This is a view of an ancient and rare building as you enter the heart of the old city of Lincoln. The arch dates from 1160. The building was restored to its former glory in 1901 and the restaurant/coffee shop there today has been offering their wares in this location since 1902. Mike and I shared a wonderful cheese tray there and fell in lust with the local poacher cheese. He is off to the cheese shop to buy some as I type. :-)
This is the other side of the bridge as we exit the tunnel created by the bridge. This area underneath is called the glory hole. In medieval times it was called the murder hole, for obvious reasons in those days of no street lights. A chapel was built in 1235 and dedicated to St. Thomas a Becket on on the eastern side of the bridge and the area took on it's new name of the glory hole over time. The chapel was destroyed during the Reformation, unfortunately.
The canal is overhung by trees as it travels through Lincoln. It is both charming and cooling on a warm summer day.
The picture above shows the pub across from where we are moored. It also shows a picture of one of the boaters we met here and have been playing tourist with.
Pete is a retired professor at UC Davis whose interest, passion is environmental science. His wife Lesley, also of the scientific bent, has written science picture books for young children. I hope to get some for John.
One of the real joys of this trip is to meet new friends, exchange new conversations and enjoy a pint or two together.
Below is the Guildhall with it's arch acting as a gateway into Lincoln. Lincoln was traditionally known for its weavers. It was especially well known for its red and green cloth (think Robin Hood and his green clothing).
The city of Lincoln abounds with fantastic examples of 14th and 15th century buildings and Tudor half timbered buildings. Some of the oldest buildings still in use can be found here. They alone are worth a visit.
The castle, perched on a STEEP hill (we walked it), was built by the forces of William the Conqueror in 1068. It stand opposite the cathedral, also built under order of William. To create the space for the castle, William had the 166 houses on the site torn down. Currently, the interior of the castle is undergoing restoration and can not be visited. Only the 6 acres of grounds are open to the public.

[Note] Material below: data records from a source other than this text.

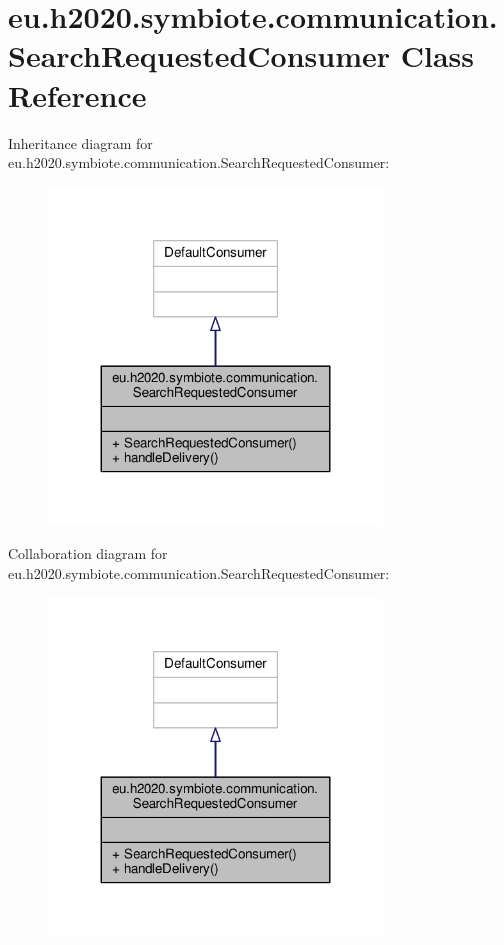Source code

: \hypertarget{classeu_1_1h2020_1_1symbiote_1_1communication_1_1SearchRequestedConsumer}{}\section{eu.\+h2020.\+symbiote.\+communication.\+Search\+Requested\+Consumer Class Reference}
\label{classeu_1_1h2020_1_1symbiote_1_1communication_1_1SearchRequestedConsumer}


Inheritance diagram for eu.\+h2020.\+symbiote.\+communication.\+Search\+Requested\+Consumer\+:
\nopagebreak
\begin{figure}[H]
\begin{center}
\leavevmode
\includegraphics[width=251pt]{classeu_1_1h2020_1_1symbiote_1_1communication_1_1SearchRequestedConsumer__inherit__graph}
\end{center}
\end{figure}


Collaboration diagram for eu.\+h2020.\+symbiote.\+communication.\+Search\+Requested\+Consumer\+:
\nopagebreak
\begin{figure}[H]
\begin{center}
\leavevmode
\includegraphics[width=251pt]{classeu_1_1h2020_1_1symbiote_1_1communication_1_1SearchRequestedConsumer__coll__graph}
\end{center}
\end{figure}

The old part of the city was grouped around the Cathedral and castle. Aptly named in medieval times Steep Hill, the very steep and cobbled streets leading you through the old part of the city have been unchanged for centuries, making them a challenge for both walkers and drivers.
The Cathedral, third largest in Britain, was began in 1074 under the orders of William the Conqueror. A later fire and earthquake extensively damaged the Cathedral and only the front wall of the old Norman Cathedral remains. The Cathedral was rebuilt in 1192 and it was then that the triple towers came into being. The center tower collapsed in 1237, due to design and construction flaws, and had to be replaced. The replacement was completed in 1311 and that tower and spire marked the highest spot of the Cathedral, about 525 feet high, and the highest man made structure in the world for almost 238 years. In 1548 the center spire was blown down in a storm and was removed. It was not replaced. In 1807 the spires of the two smaller towers were also removed.
Question: What makes a Cathedral a Cathedral?
Answer: It is home to the Bishop's throne. A church that houses the Bishop's throne, or cathedra, is called, logically enough, a Cathedral.
Now you know.
The Cathedral houses a portion of an original medieval library, constructed in 1422, as well as a more modern library built in 1676 by Sir Christopher Wren of St. Paul's Cathedral fame. Both are awe inspiring in their own ways and open to the public to view. The ancient books and manuscripts can also be used for scholarly research by making arrangements with the Cathedral librarian.
The Cathedral (or the castle, depending on whom you talk to) houses one of the remaining 4 copies of the original Magda Carta. Unfortunately, it is currently on loan so we were unable to view it.
These magnificent buildings are part of the cathedral close.
Back down Steep Hill. Down is MUCH easier than up on a warm summer day. :-)
Bonus Picture and Fact: Below is a picture of The White Hart Inn, originally a 14th century coach inn, where Tom Hanks stayed while filming part of The DaVinci Code in Lincoln Cathedral. The Cathedral was used as a stand in for Westminster Abbey.